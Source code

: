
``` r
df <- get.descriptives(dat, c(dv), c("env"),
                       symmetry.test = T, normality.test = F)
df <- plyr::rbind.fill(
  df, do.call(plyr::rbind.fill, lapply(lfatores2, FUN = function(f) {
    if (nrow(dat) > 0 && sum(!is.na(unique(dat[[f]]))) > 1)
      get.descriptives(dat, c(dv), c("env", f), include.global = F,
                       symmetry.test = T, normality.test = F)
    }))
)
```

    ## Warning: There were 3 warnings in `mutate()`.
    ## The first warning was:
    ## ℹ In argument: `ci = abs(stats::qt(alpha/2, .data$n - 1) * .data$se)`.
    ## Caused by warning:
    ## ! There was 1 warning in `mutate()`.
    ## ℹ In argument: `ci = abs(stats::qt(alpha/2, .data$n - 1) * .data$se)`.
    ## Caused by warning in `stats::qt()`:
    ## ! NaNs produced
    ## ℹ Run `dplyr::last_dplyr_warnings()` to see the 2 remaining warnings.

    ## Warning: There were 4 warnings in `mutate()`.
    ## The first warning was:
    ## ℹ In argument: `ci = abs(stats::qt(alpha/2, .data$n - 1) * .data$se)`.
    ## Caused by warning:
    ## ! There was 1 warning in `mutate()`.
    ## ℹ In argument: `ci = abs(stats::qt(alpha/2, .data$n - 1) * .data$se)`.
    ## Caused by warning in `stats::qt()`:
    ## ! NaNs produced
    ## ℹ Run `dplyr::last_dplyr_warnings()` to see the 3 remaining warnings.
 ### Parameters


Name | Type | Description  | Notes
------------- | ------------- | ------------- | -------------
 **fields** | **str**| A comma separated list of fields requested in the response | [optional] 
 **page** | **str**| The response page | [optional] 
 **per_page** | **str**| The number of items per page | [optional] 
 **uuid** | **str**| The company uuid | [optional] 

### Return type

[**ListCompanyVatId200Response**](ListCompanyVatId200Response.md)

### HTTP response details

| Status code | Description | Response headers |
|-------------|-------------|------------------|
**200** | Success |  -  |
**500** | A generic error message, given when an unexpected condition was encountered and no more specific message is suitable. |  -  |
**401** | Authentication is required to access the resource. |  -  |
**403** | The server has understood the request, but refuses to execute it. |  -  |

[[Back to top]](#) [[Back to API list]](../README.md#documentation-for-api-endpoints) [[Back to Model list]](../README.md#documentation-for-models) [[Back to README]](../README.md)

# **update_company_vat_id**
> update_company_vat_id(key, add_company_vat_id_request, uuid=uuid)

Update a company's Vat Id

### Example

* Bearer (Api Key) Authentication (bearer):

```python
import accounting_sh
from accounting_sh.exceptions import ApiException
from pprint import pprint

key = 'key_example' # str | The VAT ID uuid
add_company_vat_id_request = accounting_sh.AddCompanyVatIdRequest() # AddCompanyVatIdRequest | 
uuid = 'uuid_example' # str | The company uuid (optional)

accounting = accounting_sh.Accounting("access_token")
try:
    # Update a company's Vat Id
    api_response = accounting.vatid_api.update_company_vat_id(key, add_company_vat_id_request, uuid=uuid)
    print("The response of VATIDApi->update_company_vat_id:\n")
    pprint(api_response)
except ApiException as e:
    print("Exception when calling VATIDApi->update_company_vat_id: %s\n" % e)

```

○ ○ ○ ○

What you need to do: Every line in the data above that includes the word "uuid" should be copied.

Solution to the exercise:
 **uuid** | **str**| The company uuid | [optional] 
> update_company_vat_id(key, add_company_vat_id_request, uuid=uuid)
key = 'key_example' # str | The VAT ID uuid
uuid = 'uuid_example' # str | The company uuid (optional)
    api_response = accounting.vatid_api.update_company_vat_id(key, add_company_vat_id_request, uuid=uuid)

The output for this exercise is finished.